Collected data
• • • • • • •
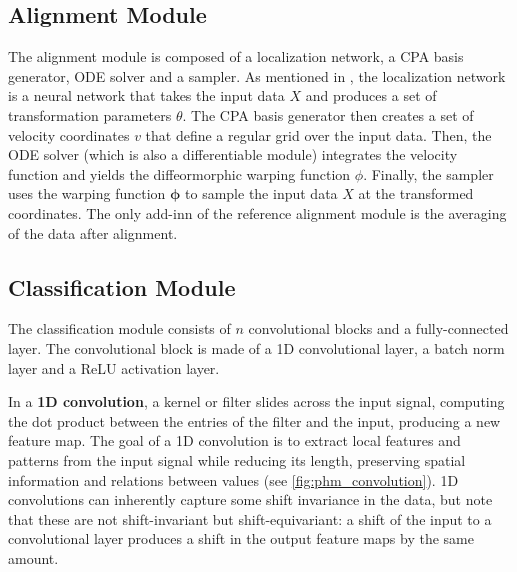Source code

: \subsection{Alignment Module}
The alignment module is composed of a localization network, a CPA basis generator, ODE solver and a sampler. As mentioned in \cite{martinez2022closed}, the localization network is a neural network that takes the input data $X$ and produces a set of transformation parameters $\theta$. The CPA basis generator then creates a set of velocity coordinates $v$ that define a regular grid over the input data. Then, the ODE solver (which is also a differentiable module) integrates the velocity function and yields the diffeormorphic warping function $\phi$. Finally, the sampler uses the warping function $\boldsymbol{\phi}$ to sample the input data $X$ at the transformed coordinates.
The only add-inn of the reference alignment module is the averaging of the data after alignment.





\subsection{Classification Module}
The classification module consists of $n$ convolutional blocks and a fully-connected layer. The convolutional block is made of a 1D convolutional layer, a batch norm layer and a ReLU activation layer. 

In a \textbf{1D convolution}, a kernel or filter slides across the input signal, computing the dot product between the entries of the filter and the input, producing a new feature map. The goal of a 1D convolution is to extract local features and patterns from the input signal while reducing its length, preserving spatial information and relations between values (see \cref{fig:phm_convolution}). 1D convolutions can inherently capture some shift invariance in the data, but note that these are not shift-invariant but shift-equivariant: a shift of the input to a convolutional layer produces a shift in the output feature maps by the same amount. 

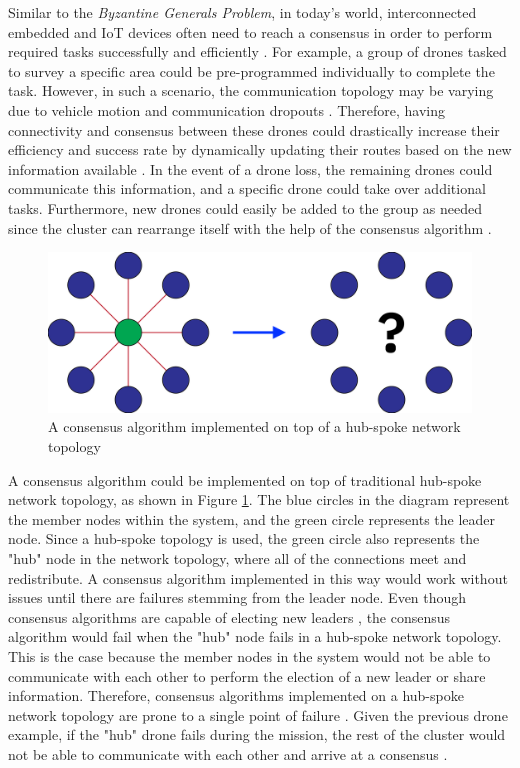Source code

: Similar to the \textit{Byzantine Generals Problem}, in today's world, interconnected embedded and IoT devices often need to reach a consensus in order to perform required tasks successfully and efficiently \cite{Orostica_Nunez_2019}. For example, a group of drones tasked to survey a specific area could be pre-programmed individually to complete the task. However, in such a scenario, the communication topology may be varying due to vehicle motion and communication dropouts \cite{moreau2004stability} \cite{munoz2017adaptive}. Therefore, having connectivity and consensus between these drones could drastically increase their efficiency and success rate by dynamically updating their routes based on the new information available \cite{ren2007information}. In the event of a drone loss, the remaining drones could communicate this information, and a specific drone could take over additional tasks. Furthermore, new drones could easily be added to the group as needed since the cluster can rearrange itself with the help of the consensus algorithm \cite{chen2020achieving}.




\begin{figure}[H]
    \centering
    \includegraphics[width=0.6\columnwidth]{images/consensus_traditional.png}
    \caption{A consensus algorithm implemented on top of a hub-spoke network topology}
    \label{fig:consensus_traditional}
\end{figure}

A consensus algorithm could be implemented on top of traditional hub-spoke network topology, as shown in Figure \ref{fig:consensus_traditional}. The blue circles in the diagram represent the member nodes within the system, and the green circle represents the leader node. Since a hub-spoke topology is used, the green circle also represents the "hub" node in the network topology, where all of the connections meet and redistribute. A consensus algorithm implemented in this way would work without issues until there are failures stemming from the leader node. Even though consensus algorithms are capable of electing new leaders \cite{raft_paper}, the consensus algorithm would fail when the "hub" node fails in a hub-spoke network topology. This is the case because the member nodes in the system would not be able to communicate with each other to perform the election of a new leader or share information. Therefore, consensus algorithms implemented on a hub-spoke network topology are prone to a single point of failure \cite{karatas2020multi}. Given the previous drone example, if the "hub" drone fails during the mission, the rest of the cluster would not be able to communicate with each other and arrive at a consensus \cite{ren2007information}.

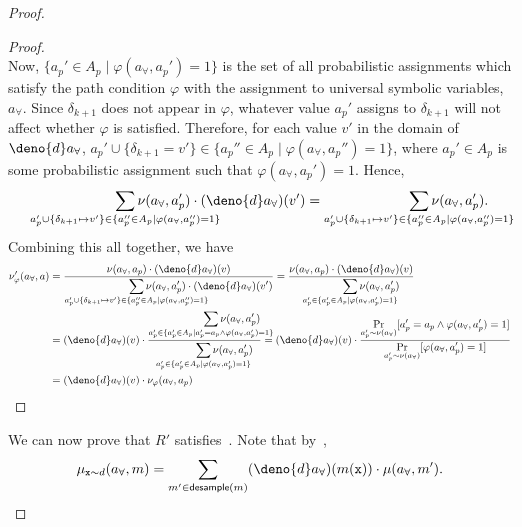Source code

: \documentclass[acmsmall,review,anonymous]{acmart}\settopmatter{printfolios=true,printccs=false,printacmref=false}
\begin{document}
\begin{proof}
\begin{proof}
\[    \]
    Now, $\{a_p' \in \mathit{A}_p \mid \varphi(a_{\forall},a_p') = 1\}$ is the set of all probabilistic assignments which satisfy the path condition $\varphi$ with the assignment to universal symbolic variables, $a_{\forall}$. Since $\delta_{k+1}$ does not appear in $\varphi$, whatever value $a_p'$ assigns to $\delta_{k+1}$ will not affect whether $\varphi$ is satisfied. Therefore, for each value $v'$ in the domain of $\deno{d}a_{\forall}$, $a_p' \cup \{\delta_{k+1} = v'\} \in \{a_p'' \in \mathit{A}_p \mid \varphi(a_{\forall},a_p'') = 1\}$, where $a_p' \in \mathit{A}_p$ is some probabilistic assignment such that $\varphi(a_{\forall},a_p')=1$. Hence,
    \[
      \smashoperator[r]{\sum_{a_p' \cup \{\delta_{k+1} \mapsto v'\} \in \{a_p'' \in \mathit{A}_p \mid \varphi(a_{\forall},a_p'') = 1\}}} \nu(a_{\forall},a_p')\cdot(\deno{d}a_{\forall})(v')= \smashoperator[r]{\sum_{a_p' \cup \{\delta_{k+1} \mapsto v'\} \in \{a_p'' \in \mathit{A}_p \mid \varphi(a_{\forall},a_p'') = 1\}}} \nu(a_{\forall},a_p').
    \]
    Combining this all together, we have
    \begin{align*}
      \nu_{\varphi}'(a_{\forall}, a) &= \frac{\nu(a_{\forall},a_p)\cdot(\deno{d}a_{\forall})(v)}{\displaystyle \smashoperator[r]{\sum_{a_p' \cup \{\delta_{k+1} \mapsto v'\} \in \{a_p'' \in \mathit{A}_p \mid \varphi(a_{\forall},a_p'') = 1\}}}\nu(a_{\forall},a_p')\cdot(\deno{d}a_{\forall})(v')} = \frac{\nu(a_{\forall},a_p)\cdot(\deno{d}a_{\forall})(v)}{\displaystyle \smashoperator[r]{\sum_{a_p' \in \{a_p' \in \mathit{A}_p \mid \varphi(a_{\forall},a_p') = 1\}}} \nu(a_{\forall},a_p')}\\
                       &= (\deno{d}a_{\forall})(v) \cdot \frac{\displaystyle \smashoperator[r]{\sum_{a_p' \in \{a_p' \in \mathit{A}_p \mid a_p' = a_p \wedge \varphi(a_{\forall},a_p') = 1\}}}\nu(a_{\forall},a_p' )}{\displaystyle \smashoperator[r]{\sum_{a_p' \in \{a_p' \in \mathit{A}_p \mid \varphi(a_{\forall},a_p') = 1\}}} \nu(a_{\forall},a_p')}
                         = (\deno{d}a_{\forall})(v) \cdot \frac{\displaystyle\Pr_{a_p' \sim \nu(a_{\forall})}[a_p' = a_p \wedge \varphi(a_{\forall},a_p') = 1]}{\displaystyle\Pr_{a_p' \sim \nu(a_{\forall})}[\varphi(a_{\forall},a_p') = 1]}\\
                       &= (\deno{d}a_{\forall})(v) \cdot \nu_{\varphi}(a_{\forall},a_p)
    \end{align*}
  \end{proof}
  We can now prove that $R'$ satisfies~. Note that by~, 
  \[
    \mu_{\mathtt{x} \sim d}(a_{\forall},m) = \sum_{m' \in \mathsf{desample}(m)} (\deno{d}a_{\forall})(m(\mathtt{x})) \cdot \mu(a_{\forall},m').
\]
\end{proof}
\end{document}
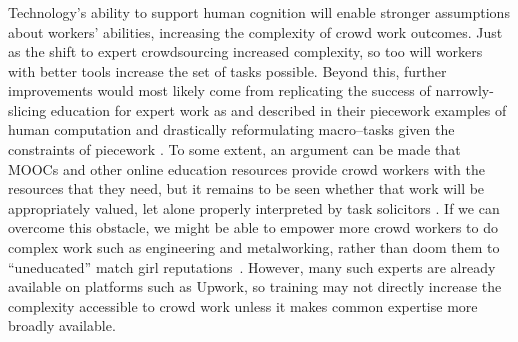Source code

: \documentclass[trackingWork]{subfiles}
\begin{document}
\subsubsection{\implication}
Technology's ability to support human cognition will enable stronger assumptions about workers' abilities, increasing the complexity of crowd work outcomes.
Just as the shift to expert crowdsourcing increased complexity, so too will workers with better tools increase the set of tasks possible.
Beyond this, further improvements would most likely come from replicating the success of narrowly-slicing education for expert work as \citeauthor{hart2013rise} and \citeauthor{grier2013computers} described in their piecework examples
of human computation \cite{grier2013computers} and drastically reformulating macro--tasks given the constraints of piecework \cite{hart2013rise}.
To some extent, an argument can be made that
MOOCs and other online education resources
provide crowd workers with the resources that they need, but 
it remains to be seen whether that work will be appropriately valued, let alone
properly interpreted by task solicitors
\cite{aguaded2013mooc}.
If we can overcome this obstacle,
we might be able to empower more crowd workers to do complex work such as engineering and metalworking,
rather than doom them to ``uneducated'' match girl reputations~\cite{10.2307/3827491}.
However, many such experts are already available on platforms such as Upwork, so training may not directly increase the complexity accessible to crowd work unless it makes common expertise more broadly available.
\end{document}

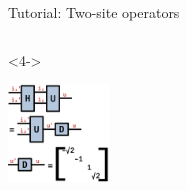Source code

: \begin{frame}[fragile]{Tutorial: Two-site operators}
\begin{columns}
\begin{column}{5cm}
\begin{onlyenv}<4->
\vspace*{0.0cm}
\begin{center}
\includegraphics[width=0.2\textwidth]{
  slides/assets/eigen_H.png
}
\end{center}
\vspace*{0.0cm}
\end{onlyenv}

\end{column}

\end{columns}

\end{frame}
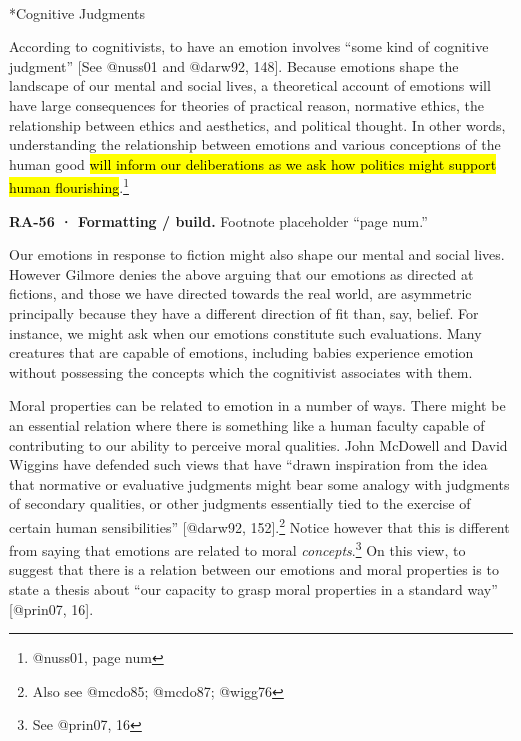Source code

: \documentclass[
  letterpaper,
  DIV=11,
  numbers=noendperiod]{scrartcl}
\makeatletter
\let\oldparagraph\paragraph
\renewcommand{\paragraph}{
    \@ifstar
      \xxxParagraphStar
      \xxxParagraphNoStar
  }
\newcommand{\xxxParagraphStar}[1]{\oldparagraph*{#1}\mbox{}}
\newcommand{\xxxParagraphNoStar}[1]{\oldparagraph{#1}\mbox{}}
\theoremstyle{remark}
\makeatother
\begin{document}
\paragraph*{Cognitive Judgments}\label{cognitive-judgments}

According to cognitivists, to have an emotion involves ``some kind of
cognitive judgment'' {[}See @nuss01 and @darw92, 148{]}. Because
emotions shape the landscape of our mental and social lives, a
theoretical account of emotions will have large consequences for
theories of practical reason, normative ethics, the relationship between
ethics and aesthetics, and political thought. In other words,
understanding the relationship between emotions and various conceptions
of the human good \hl{will inform our deliberations as we ask how
politics might support human flourishing}.\footnote{@nuss01, page num}

\begin{tcolorbox}[enhanced jigsaw, arc=.35mm, bottomrule=.15mm, bottomtitle=1mm, breakable, colback=white, colbacktitle=quarto-callout-note-color!10!white, colframe=quarto-callout-note-color-frame, coltitle=black, left=2mm, leftrule=.75mm, opacityback=0, opacitybacktitle=0.6, rightrule=.15mm, title=\textcolor{quarto-callout-note-color}{\faInfo}\hspace{0.5em}{Note}, titlerule=0mm, toprule=.15mm, toptitle=1mm]

\textbf{RA-56 · Formatting / build.} Footnote placeholder ``page num.''

\end{tcolorbox}

Our emotions in response to fiction might also shape our mental and
social lives. However Gilmore denies the above arguing that our emotions
as directed at fictions, and those we have directed towards the real
world, are asymmetric principally because they have a different
direction of fit than, say, belief. For instance, we might ask when our
emotions constitute such evaluations. Many creatures that are capable of
emotions, including babies experience emotion without possessing the
concepts which the cognitivist associates with them.

Moral properties can be related to emotion in a number of ways. There
might be an essential relation where there is something like a human
faculty capable of contributing to our ability to perceive moral
qualities. John McDowell and David Wiggins have defended such views that
have ``drawn inspiration from the idea that normative or evaluative
judgments might bear some analogy with judgments of secondary qualities,
or other judgments essentially tied to the exercise of certain human
sensibilities'' {[}@darw92, 152{]}.\footnote{Also see @mcdo85; @mcdo87;
  @wigg76} Notice however that this is different from saying that
emotions are related to moral \emph{concepts}.\footnote{See @prin07, 16}
On this view, to suggest that there is a relation between our emotions
and moral properties is to state a thesis about ``our capacity to grasp
moral properties in a standard way'' {[}@prin07, 16{]}.
\end{document}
• • • • • • •
Whatever lies between the first line of the data and the line holding "The classification module", inclusive, should be repeated exactly, apart from the pictures.

Source code

: \subsection{Alignment Module}
The alignment module is composed of a localization network, a CPA basis generator, ODE solver and a sampler. As mentioned in \cite{martinez2022closed}, the localization network is a neural network that takes the input data $X$ and produces a set of transformation parameters $\theta$. The CPA basis generator then creates a set of velocity coordinates $v$ that define a regular grid over the input data. Then, the ODE solver (which is also a differentiable module) integrates the velocity function and yields the diffeormorphic warping function $\phi$. Finally, the sampler uses the warping function $\boldsymbol{\phi}$ to sample the input data $X$ at the transformed coordinates.
The only add-inn of the reference alignment module is the averaging of the data after alignment.





\subsection{Classification Module}
The classification module consists of $n$ convolutional blocks and a fully-connected layer. The convolutional block is made of a 1D convolutional layer, a batch norm layer and a ReLU activation layer. 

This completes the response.